Sans papiers – L’Europe désunie

L’Express du 16/05/2005
Sans papiers
L’Europe désunie

par Boris Thiolay

Contre l’immigration clandestine, la France sévit, l’Espagne s’adoucit, l’Italie et le Royaume-Uni varient…

A chacun ses clandestins? En matière de lutte contre l’immigration irrégulière, on pourrait croire que les cinq grands pays d’Europe occidentale composant le G 5 – Allemagne, Espagne, France, Grande-Bretagne et Italie – sont unis comme les doigts de la main. Voire. Le 11 mai, Dominique de Villepin, ministre français de l’Intérieur, a présenté un nouveau plan d’action pour renforcer les moyens de contrôle aux frontières et augmenter le nombre d’expulsions d’immigrants en situation irrégulière (15 660 en 2004, 20 000 prévues en 2005).
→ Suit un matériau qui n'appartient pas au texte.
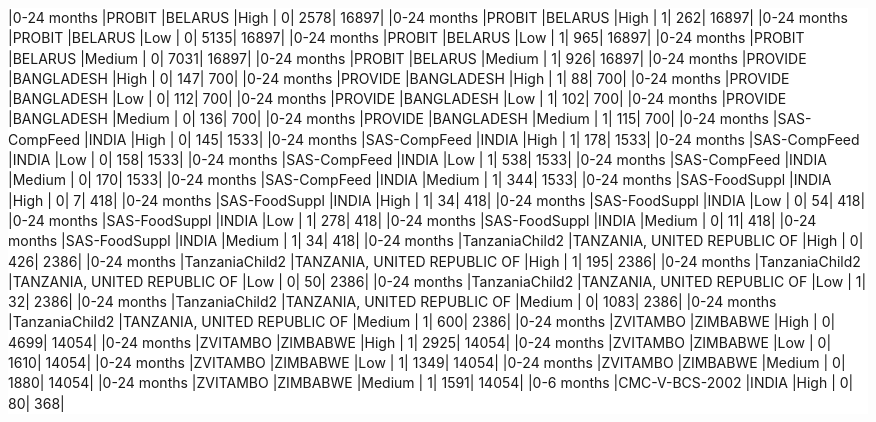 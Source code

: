 |0-24 months |PROBIT         |BELARUS                      |High     |            0|   2578| 16897|
|0-24 months |PROBIT         |BELARUS                      |High     |            1|    262| 16897|
|0-24 months |PROBIT         |BELARUS                      |Low      |            0|   5135| 16897|
|0-24 months |PROBIT         |BELARUS                      |Low      |            1|    965| 16897|
|0-24 months |PROBIT         |BELARUS                      |Medium   |            0|   7031| 16897|
|0-24 months |PROBIT         |BELARUS                      |Medium   |            1|    926| 16897|
|0-24 months |PROVIDE        |BANGLADESH                   |High     |            0|    147|   700|
|0-24 months |PROVIDE        |BANGLADESH                   |High     |            1|     88|   700|
|0-24 months |PROVIDE        |BANGLADESH                   |Low      |            0|    112|   700|
|0-24 months |PROVIDE        |BANGLADESH                   |Low      |            1|    102|   700|
|0-24 months |PROVIDE        |BANGLADESH                   |Medium   |            0|    136|   700|
|0-24 months |PROVIDE        |BANGLADESH                   |Medium   |            1|    115|   700|
|0-24 months |SAS-CompFeed   |INDIA                        |High     |            0|    145|  1533|
|0-24 months |SAS-CompFeed   |INDIA                        |High     |            1|    178|  1533|
|0-24 months |SAS-CompFeed   |INDIA                        |Low      |            0|    158|  1533|
|0-24 months |SAS-CompFeed   |INDIA                        |Low      |            1|    538|  1533|
|0-24 months |SAS-CompFeed   |INDIA                        |Medium   |            0|    170|  1533|
|0-24 months |SAS-CompFeed   |INDIA                        |Medium   |            1|    344|  1533|
|0-24 months |SAS-FoodSuppl  |INDIA                        |High     |            0|      7|   418|
|0-24 months |SAS-FoodSuppl  |INDIA                        |High     |            1|     34|   418|
|0-24 months |SAS-FoodSuppl  |INDIA                        |Low      |            0|     54|   418|
|0-24 months |SAS-FoodSuppl  |INDIA                        |Low      |            1|    278|   418|
|0-24 months |SAS-FoodSuppl  |INDIA                        |Medium   |            0|     11|   418|
|0-24 months |SAS-FoodSuppl  |INDIA                        |Medium   |            1|     34|   418|
|0-24 months |TanzaniaChild2 |TANZANIA, UNITED REPUBLIC OF |High     |            0|    426|  2386|
|0-24 months |TanzaniaChild2 |TANZANIA, UNITED REPUBLIC OF |High     |            1|    195|  2386|
|0-24 months |TanzaniaChild2 |TANZANIA, UNITED REPUBLIC OF |Low      |            0|     50|  2386|
|0-24 months |TanzaniaChild2 |TANZANIA, UNITED REPUBLIC OF |Low      |            1|     32|  2386|
|0-24 months |TanzaniaChild2 |TANZANIA, UNITED REPUBLIC OF |Medium   |            0|   1083|  2386|
|0-24 months |TanzaniaChild2 |TANZANIA, UNITED REPUBLIC OF |Medium   |            1|    600|  2386|
|0-24 months |ZVITAMBO       |ZIMBABWE                     |High     |            0|   4699| 14054|
|0-24 months |ZVITAMBO       |ZIMBABWE                     |High     |            1|   2925| 14054|
|0-24 months |ZVITAMBO       |ZIMBABWE                     |Low      |            0|   1610| 14054|
|0-24 months |ZVITAMBO       |ZIMBABWE                     |Low      |            1|   1349| 14054|
|0-24 months |ZVITAMBO       |ZIMBABWE                     |Medium   |            0|   1880| 14054|
|0-24 months |ZVITAMBO       |ZIMBABWE                     |Medium   |            1|   1591| 14054|
|0-6 months  |CMC-V-BCS-2002 |INDIA                        |High     |            0|     80|   368|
En précisant qu’il y aurait en France «entre 200 000 et 400 000 clandestins». Parmi les huit mesures annoncées, la création d’une police de l’immigration et l’installation d’un Office central de lutte contre le travail illégal. Avec un mot d’ordre: «Pas de régularisation collective pour les sans-papiers.»

Vérité en deçà des Pyrénées, erreur au-delà? Le 7 mai dernier, le gouvernement espagnol a clôturé sa quatrième campagne de régularisation massive depuis 1990. En deux mois, plus de 600 000 sans-papiers se sont vu attribuer un permis de séjour. Cela afin «de mettre au jour tout un pan de l’économie souterraine et de contrer les mafias» qui exploitent les travailleurs invisibles. L’Italie, qui, en 2004, a effectué près de 40 000 expulsions, avait, deux ans auparavant, également procédé à une régularisation massive. «Derrière une apparence d’unité, les Etats européens de l’espace Schengen font absolument ce qu’ils veulent, sans prévenir leurs partenaires», constate Jean-Pierre Garson, chef de la division des migrations internationales de l’Organisation de coopération et de développement économiques (OCDE). Ainsi, en quelques années, le Royaume-Uni est passé d’une politique d’ouverture à un net durcissement des conditions d’entrée. Il est vrai que, en 2002, la Grande-Bretagne avait enregistré 110 000 demandes d’asile.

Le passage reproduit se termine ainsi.